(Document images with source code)
=-=-=-=-=
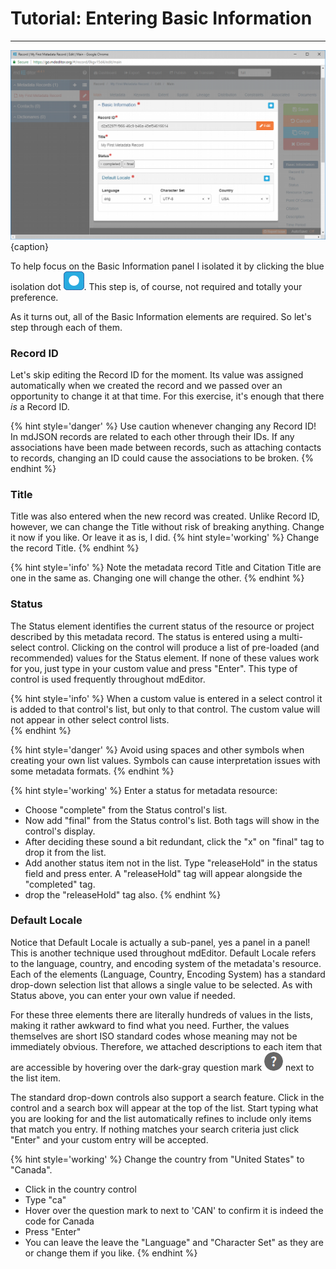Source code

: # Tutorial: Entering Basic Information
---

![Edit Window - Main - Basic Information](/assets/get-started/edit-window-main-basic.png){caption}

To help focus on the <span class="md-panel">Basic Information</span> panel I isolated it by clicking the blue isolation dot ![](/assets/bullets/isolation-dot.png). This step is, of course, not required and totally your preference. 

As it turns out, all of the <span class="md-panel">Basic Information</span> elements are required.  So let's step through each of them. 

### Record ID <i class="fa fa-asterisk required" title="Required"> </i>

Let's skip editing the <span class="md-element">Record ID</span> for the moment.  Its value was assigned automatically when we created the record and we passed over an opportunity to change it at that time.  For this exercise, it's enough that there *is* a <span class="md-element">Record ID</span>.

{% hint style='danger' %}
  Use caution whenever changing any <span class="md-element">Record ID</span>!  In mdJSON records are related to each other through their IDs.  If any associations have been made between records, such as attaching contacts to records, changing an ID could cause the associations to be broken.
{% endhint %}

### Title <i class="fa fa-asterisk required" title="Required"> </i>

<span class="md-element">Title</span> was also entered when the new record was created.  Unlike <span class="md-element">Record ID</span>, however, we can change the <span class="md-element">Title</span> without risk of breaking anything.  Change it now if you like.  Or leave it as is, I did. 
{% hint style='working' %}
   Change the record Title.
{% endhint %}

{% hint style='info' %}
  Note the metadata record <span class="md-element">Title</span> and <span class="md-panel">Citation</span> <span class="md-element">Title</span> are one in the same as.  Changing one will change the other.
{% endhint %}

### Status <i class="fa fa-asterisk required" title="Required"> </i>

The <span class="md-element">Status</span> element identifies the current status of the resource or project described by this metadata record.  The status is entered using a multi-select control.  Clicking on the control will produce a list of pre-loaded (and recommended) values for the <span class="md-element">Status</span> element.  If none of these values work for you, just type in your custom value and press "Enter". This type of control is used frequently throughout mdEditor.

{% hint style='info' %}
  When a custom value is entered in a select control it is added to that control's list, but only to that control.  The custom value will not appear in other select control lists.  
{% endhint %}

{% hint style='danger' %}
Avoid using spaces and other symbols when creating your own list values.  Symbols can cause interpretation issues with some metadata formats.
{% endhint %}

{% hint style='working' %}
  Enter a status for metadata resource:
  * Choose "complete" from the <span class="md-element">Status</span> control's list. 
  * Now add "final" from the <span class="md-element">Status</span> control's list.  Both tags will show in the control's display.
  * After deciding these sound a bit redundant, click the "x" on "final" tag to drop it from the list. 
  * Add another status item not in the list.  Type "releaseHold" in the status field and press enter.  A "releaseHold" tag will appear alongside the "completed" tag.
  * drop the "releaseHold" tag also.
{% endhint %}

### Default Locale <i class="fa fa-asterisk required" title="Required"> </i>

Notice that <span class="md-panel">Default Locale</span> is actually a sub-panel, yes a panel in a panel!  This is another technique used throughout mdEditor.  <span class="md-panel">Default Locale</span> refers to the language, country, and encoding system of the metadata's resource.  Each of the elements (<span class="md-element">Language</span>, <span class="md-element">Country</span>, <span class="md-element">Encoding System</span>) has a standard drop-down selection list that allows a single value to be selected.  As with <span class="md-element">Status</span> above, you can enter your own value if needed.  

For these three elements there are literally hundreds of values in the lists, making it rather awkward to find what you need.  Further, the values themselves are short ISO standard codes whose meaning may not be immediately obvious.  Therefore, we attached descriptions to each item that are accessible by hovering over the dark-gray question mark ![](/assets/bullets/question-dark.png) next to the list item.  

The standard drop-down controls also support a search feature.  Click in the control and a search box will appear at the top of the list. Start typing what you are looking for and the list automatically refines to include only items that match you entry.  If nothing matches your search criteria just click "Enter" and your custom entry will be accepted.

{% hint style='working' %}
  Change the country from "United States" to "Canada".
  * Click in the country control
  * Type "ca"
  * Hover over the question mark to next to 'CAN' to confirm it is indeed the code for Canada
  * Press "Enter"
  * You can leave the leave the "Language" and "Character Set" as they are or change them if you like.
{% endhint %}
=-=-=-=-=
=== WHAT IS REQUIRED ===
Copy all of the records verbatim, omitting the pictures.

=== EXERCISE RESULT ===
Source code

: # Tutorial: Entering Basic Information
---

![Edit Window - Main - Basic Information](/assets/get-started/edit-window-main-basic.png){caption}

To help focus on the <span class="md-panel">Basic Information</span> panel I isolated it by clicking the blue isolation dot ![](/assets/bullets/isolation-dot.png). This step is, of course, not required and totally your preference. 

As it turns out, all of the <span class="md-panel">Basic Information</span> elements are required.  So let's step through each of them. 

### Record ID <i class="fa fa-asterisk required" title="Required"> </i>

Let's skip editing the <span class="md-element">Record ID</span> for the moment.  Its value was assigned automatically when we created the record and we passed over an opportunity to change it at that time.  For this exercise, it's enough that there *is* a <span class="md-element">Record ID</span>.

{% hint style='danger' %}
  Use caution whenever changing any <span class="md-element">Record ID</span>!  In mdJSON records are related to each other through their IDs.  If any associations have been made between records, such as attaching contacts to records, changing an ID could cause the associations to be broken.
{% endhint %}

### Title <i class="fa fa-asterisk required" title="Required"> </i>

<span class="md-element">Title</span> was also entered when the new record was created.  Unlike <span class="md-element">Record ID</span>, however, we can change the <span class="md-element">Title</span> without risk of breaking anything.  Change it now if you like.  Or leave it as is, I did. 
{% hint style='working' %}
   Change the record Title.
{% endhint %}

{% hint style='info' %}
  Note the metadata record <span class="md-element">Title</span> and <span class="md-panel">Citation</span> <span class="md-element">Title</span> are one in the same as.  Changing one will change the other.
{% endhint %}

### Status <i class="fa fa-asterisk required" title="Required"> </i>

The <span class="md-element">Status</span> element identifies the current status of the resource or project described by this metadata record.  The status is entered using a multi-select control.  Clicking on the control will produce a list of pre-loaded (and recommended) values for the <span class="md-element">Status</span> element.  If none of these values work for you, just type in your custom value and press "Enter". This type of control is used frequently throughout mdEditor.

{% hint style='info' %}
  When a custom value is entered in a select control it is added to that control's list, but only to that control.  The custom value will not appear in other select control lists.  
{% endhint %}

{% hint style='danger' %}
Avoid using spaces and other symbols when creating your own list values.  Symbols can cause interpretation issues with some metadata formats.
{% endhint %}

{% hint style='working' %}
  Enter a status for metadata resource:
  * Choose "complete" from the <span class="md-element">Status</span> control's list. 
  * Now add "final" from the <span class="md-element">Status</span> control's list.  Both tags will show in the control's display.
  * After deciding these sound a bit redundant, click the "x" on "final" tag to drop it from the list. 
  * Add another status item not in the list.  Type "releaseHold" in the status field and press enter.  A "releaseHold" tag will appear alongside the "completed" tag.
  * drop the "releaseHold" tag also.
{% endhint %}

### Default Locale <i class="fa fa-asterisk required" title="Required"> </i>

Notice that <span class="md-panel">Default Locale</span> is actually a sub-panel, yes a panel in a panel!  This is another technique used throughout mdEditor.  <span class="md-panel">Default Locale</span> refers to the language, country, and encoding system of the metadata's resource.  Each of the elements (<span class="md-element">Language</span>, <span class="md-element">Country</span>, <span class="md-element">Encoding System</span>) has a standard drop-down selection list that allows a single value to be selected.  As with <span class="md-element">Status</span> above, you can enter your own value if needed.  

For these three elements there are literally hundreds of values in the lists, making it rather awkward to find what you need.  Further, the values themselves are short ISO standard codes whose meaning may not be immediately obvious.  Therefore, we attached descriptions to each item that are accessible by hovering over the dark-gray question mark ![](/assets/bullets/question-dark.png) next to the list item.  

The standard drop-down controls also support a search feature.  Click in the control and a search box will appear at the top of the list. Start typing what you are looking for and the list automatically refines to include only items that match you entry.  If nothing matches your search criteria just click "Enter" and your custom entry will be accepted.

{% hint style='working' %}
  Change the country from "United States" to "Canada".
  * Click in the country control
  * Type "ca"
  * Hover over the question mark to next to 'CAN' to confirm it is indeed the code for Canada
  * Press "Enter"
  * You can leave the leave the "Language" and "Character Set" as they are or change them if you like.
{% endhint %}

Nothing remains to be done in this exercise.